> **What is being asked**:
Please copy each line of the data that includes the string "including".

━━━ Record extracts ━━━

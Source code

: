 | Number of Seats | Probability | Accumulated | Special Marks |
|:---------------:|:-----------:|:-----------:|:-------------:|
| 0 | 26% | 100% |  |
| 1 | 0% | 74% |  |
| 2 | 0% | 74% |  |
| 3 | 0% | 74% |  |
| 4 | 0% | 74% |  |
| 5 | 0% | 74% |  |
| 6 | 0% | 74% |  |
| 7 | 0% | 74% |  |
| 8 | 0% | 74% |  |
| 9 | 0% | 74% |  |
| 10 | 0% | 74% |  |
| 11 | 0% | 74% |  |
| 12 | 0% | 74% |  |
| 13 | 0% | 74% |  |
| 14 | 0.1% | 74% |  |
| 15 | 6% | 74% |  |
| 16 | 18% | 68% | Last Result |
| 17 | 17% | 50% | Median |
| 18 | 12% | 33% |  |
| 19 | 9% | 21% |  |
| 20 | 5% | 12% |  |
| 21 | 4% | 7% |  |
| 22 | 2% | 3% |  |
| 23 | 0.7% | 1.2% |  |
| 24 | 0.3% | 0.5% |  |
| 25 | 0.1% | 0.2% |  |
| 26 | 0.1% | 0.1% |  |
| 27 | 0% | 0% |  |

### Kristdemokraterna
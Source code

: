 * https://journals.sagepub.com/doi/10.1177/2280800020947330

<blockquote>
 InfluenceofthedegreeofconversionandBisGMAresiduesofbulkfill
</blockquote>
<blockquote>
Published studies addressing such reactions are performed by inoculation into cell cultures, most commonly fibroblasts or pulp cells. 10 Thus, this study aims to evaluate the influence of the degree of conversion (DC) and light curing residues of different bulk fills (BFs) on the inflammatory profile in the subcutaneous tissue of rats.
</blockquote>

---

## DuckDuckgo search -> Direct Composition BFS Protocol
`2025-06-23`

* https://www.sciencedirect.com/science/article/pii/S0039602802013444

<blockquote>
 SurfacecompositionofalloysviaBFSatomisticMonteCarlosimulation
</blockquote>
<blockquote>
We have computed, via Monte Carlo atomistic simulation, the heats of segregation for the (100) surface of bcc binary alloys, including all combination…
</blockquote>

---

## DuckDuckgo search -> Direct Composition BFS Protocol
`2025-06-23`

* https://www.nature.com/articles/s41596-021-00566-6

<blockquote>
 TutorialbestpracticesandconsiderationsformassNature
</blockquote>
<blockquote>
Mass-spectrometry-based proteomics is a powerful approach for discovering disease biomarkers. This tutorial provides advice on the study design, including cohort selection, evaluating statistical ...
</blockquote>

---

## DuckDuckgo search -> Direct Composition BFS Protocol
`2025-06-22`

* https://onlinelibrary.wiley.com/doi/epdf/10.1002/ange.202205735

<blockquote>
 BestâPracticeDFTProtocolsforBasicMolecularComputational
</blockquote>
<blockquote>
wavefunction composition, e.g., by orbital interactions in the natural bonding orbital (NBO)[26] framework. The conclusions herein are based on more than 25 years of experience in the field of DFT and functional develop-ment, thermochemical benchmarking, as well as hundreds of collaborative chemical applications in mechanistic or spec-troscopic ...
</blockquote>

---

━━━

> **Response to this exercise**:
We have computed, via Monte Carlo atomistic simulation, the heats of segregation for the (100) surface of bcc binary alloys, including all combination…
Mass-spectrometry-based proteomics is a powerful approach for discovering disease biomarkers. This tutorial provides advice on the study design, including cohort selection, evaluating statistical ...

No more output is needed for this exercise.